#### Given entries

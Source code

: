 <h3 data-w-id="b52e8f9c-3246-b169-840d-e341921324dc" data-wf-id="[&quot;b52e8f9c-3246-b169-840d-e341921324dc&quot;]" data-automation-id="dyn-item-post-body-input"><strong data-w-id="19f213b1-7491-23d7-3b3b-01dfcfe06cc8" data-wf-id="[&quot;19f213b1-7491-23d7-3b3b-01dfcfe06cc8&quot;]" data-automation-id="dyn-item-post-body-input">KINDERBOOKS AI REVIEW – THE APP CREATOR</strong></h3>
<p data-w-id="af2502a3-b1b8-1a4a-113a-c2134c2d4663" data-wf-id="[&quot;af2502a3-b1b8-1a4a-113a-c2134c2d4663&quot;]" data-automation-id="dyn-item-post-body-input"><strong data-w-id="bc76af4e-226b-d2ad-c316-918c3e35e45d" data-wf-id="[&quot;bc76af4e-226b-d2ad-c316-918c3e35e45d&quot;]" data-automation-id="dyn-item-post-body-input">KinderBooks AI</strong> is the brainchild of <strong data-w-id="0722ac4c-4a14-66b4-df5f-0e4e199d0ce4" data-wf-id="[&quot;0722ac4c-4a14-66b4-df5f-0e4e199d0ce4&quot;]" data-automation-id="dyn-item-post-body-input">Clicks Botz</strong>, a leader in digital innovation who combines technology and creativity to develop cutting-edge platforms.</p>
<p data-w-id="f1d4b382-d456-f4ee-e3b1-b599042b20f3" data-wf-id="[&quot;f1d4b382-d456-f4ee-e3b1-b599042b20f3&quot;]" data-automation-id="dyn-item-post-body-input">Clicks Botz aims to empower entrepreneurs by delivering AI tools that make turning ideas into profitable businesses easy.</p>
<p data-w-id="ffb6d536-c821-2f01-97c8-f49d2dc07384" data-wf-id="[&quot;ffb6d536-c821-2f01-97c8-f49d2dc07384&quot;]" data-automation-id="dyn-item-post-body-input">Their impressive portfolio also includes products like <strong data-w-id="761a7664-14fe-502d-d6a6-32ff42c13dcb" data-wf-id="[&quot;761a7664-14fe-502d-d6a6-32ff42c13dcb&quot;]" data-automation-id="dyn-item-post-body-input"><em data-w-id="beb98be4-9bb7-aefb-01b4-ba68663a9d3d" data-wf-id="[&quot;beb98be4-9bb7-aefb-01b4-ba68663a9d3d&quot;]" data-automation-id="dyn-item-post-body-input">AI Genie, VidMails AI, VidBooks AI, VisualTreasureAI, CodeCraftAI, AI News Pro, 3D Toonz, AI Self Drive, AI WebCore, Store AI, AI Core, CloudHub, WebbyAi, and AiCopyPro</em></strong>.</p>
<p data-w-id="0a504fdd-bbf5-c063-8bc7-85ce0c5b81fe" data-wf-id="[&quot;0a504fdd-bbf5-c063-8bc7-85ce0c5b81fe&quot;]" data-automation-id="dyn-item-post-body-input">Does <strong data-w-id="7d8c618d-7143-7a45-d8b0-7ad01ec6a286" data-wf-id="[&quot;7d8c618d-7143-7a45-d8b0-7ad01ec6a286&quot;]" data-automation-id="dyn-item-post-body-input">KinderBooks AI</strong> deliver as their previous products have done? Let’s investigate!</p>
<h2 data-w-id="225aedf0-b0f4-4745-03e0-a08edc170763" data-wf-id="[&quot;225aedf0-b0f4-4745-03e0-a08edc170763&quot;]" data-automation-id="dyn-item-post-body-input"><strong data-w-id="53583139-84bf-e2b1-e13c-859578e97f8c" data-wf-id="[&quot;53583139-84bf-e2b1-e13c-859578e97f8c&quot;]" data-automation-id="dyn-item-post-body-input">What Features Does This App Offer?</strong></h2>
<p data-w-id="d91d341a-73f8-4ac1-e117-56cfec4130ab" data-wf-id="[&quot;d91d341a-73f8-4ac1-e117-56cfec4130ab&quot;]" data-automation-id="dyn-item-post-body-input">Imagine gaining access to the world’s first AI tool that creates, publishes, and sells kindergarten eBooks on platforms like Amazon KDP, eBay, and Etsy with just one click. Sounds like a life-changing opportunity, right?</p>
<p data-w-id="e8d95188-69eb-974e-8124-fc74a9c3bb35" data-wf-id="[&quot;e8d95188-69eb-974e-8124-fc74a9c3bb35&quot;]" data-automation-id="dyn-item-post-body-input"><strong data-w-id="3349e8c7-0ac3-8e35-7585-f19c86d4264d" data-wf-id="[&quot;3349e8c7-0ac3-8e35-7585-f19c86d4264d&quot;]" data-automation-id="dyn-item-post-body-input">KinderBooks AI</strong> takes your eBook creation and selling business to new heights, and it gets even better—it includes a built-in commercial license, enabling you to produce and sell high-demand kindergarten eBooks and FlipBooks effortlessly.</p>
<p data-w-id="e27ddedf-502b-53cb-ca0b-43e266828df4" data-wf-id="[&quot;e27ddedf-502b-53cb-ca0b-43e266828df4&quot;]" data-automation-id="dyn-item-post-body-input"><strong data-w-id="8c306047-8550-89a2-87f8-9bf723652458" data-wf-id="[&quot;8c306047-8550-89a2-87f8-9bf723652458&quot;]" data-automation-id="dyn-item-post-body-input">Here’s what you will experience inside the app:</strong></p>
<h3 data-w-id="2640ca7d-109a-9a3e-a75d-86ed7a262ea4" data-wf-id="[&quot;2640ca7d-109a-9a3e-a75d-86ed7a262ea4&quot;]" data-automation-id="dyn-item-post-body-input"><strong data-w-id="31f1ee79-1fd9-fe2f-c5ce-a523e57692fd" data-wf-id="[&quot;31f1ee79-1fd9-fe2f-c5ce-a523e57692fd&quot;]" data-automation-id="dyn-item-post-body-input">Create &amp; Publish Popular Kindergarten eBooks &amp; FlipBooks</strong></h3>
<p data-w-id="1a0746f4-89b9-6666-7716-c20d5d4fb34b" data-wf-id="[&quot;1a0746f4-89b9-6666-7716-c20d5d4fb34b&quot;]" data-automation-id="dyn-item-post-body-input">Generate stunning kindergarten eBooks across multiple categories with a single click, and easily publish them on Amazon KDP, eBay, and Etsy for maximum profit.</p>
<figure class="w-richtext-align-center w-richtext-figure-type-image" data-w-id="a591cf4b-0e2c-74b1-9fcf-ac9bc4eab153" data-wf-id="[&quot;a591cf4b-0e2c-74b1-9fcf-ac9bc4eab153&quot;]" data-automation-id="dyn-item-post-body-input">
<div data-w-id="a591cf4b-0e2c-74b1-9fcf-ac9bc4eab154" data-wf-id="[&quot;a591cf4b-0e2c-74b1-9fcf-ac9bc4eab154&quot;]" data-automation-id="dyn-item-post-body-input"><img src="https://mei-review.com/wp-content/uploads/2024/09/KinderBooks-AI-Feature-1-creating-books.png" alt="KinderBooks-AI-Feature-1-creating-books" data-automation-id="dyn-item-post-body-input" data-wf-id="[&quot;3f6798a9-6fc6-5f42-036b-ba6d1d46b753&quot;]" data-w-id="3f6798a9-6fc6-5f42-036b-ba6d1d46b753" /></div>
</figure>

########

Exercise directions |
A line belongs in the answer if it contains the word "that"; please copy each such line from the material.

Solution for this exercise |
<p data-w-id="f1d4b382-d456-f4ee-e3b1-b599042b20f3" data-wf-id="[&quot;f1d4b382-d456-f4ee-e3b1-b599042b20f3&quot;]" data-automation-id="dyn-item-post-body-input">Clicks Botz aims to empower entrepreneurs by delivering AI tools that make turning ideas into profitable businesses easy.</p>
<p data-w-id="d91d341a-73f8-4ac1-e117-56cfec4130ab" data-wf-id="[&quot;d91d341a-73f8-4ac1-e117-56cfec4130ab&quot;]" data-automation-id="dyn-item-post-body-input">Imagine gaining access to the world’s first AI tool that creates, publishes, and sells kindergarten eBooks on platforms like Amazon KDP, eBay, and Etsy with just one click. Sounds like a life-changing opportunity, right?</p>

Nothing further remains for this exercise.